• [Work request]: Only the last stretch of the records is wanted: restate word for word the line with "<td> <p>[!DNL Plan], [!DNL" and every line after it.

• [Given records]:
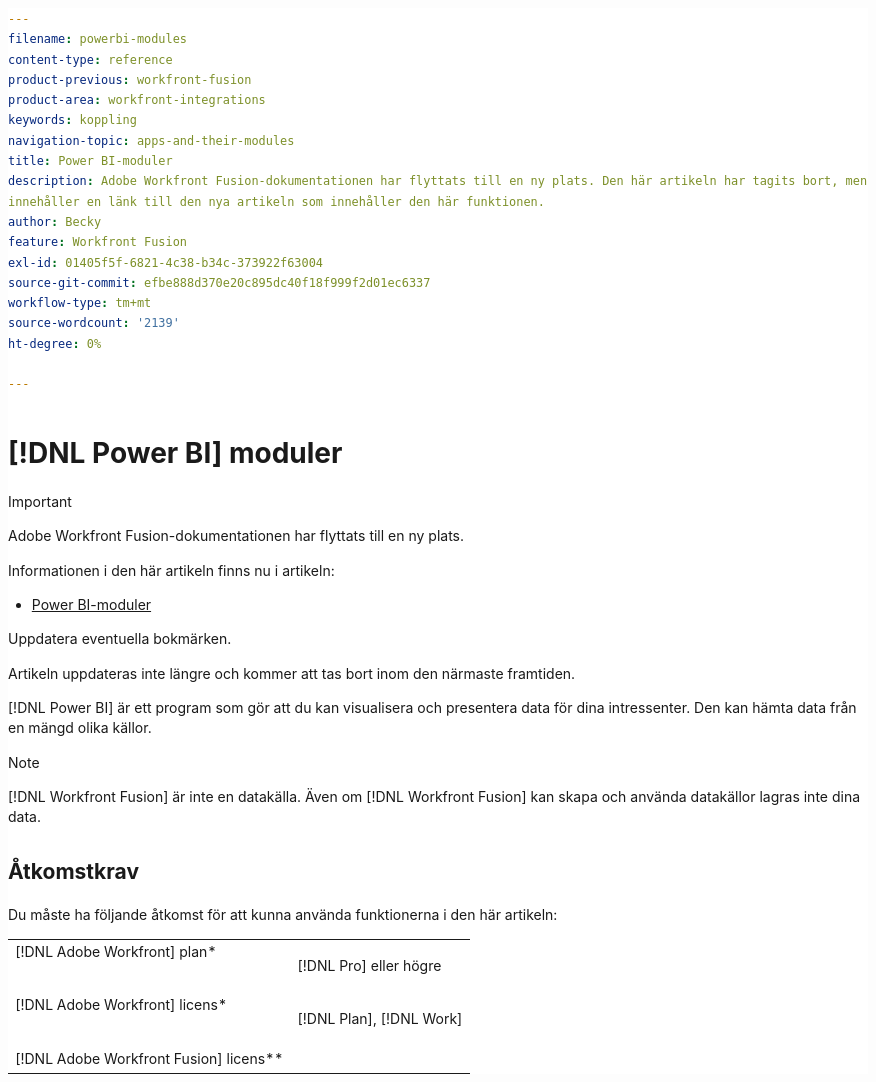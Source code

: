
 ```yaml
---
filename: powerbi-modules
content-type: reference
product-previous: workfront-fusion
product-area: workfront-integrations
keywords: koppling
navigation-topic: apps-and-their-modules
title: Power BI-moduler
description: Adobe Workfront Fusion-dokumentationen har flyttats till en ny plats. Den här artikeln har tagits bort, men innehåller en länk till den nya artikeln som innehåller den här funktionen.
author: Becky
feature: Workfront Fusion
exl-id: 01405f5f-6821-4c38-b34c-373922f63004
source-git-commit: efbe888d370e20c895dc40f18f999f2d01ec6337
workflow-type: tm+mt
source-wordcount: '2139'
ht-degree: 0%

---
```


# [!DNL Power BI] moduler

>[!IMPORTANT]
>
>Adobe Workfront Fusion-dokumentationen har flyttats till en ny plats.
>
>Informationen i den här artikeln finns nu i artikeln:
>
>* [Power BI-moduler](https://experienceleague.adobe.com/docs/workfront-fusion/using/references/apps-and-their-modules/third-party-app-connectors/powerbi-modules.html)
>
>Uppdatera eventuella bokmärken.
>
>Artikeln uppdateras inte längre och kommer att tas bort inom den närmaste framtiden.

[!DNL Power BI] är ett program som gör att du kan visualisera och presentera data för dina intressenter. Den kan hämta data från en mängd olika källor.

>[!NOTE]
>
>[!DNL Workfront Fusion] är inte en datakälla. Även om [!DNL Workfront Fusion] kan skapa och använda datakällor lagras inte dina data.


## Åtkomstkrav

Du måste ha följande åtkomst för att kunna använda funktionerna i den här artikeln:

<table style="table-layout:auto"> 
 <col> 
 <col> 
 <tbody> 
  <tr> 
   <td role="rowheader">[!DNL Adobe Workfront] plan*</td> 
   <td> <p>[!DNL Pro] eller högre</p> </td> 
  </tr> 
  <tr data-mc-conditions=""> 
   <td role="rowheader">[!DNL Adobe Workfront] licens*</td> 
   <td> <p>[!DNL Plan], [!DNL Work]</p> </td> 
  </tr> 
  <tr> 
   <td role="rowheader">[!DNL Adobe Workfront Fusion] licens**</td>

• [Output of the exercise]:
   <td> <p>[!DNL Plan], [!DNL Work]</p> </td> 
  </tr> 
  <tr> 
   <td role="rowheader">[!DNL Adobe Workfront Fusion] licens**</td>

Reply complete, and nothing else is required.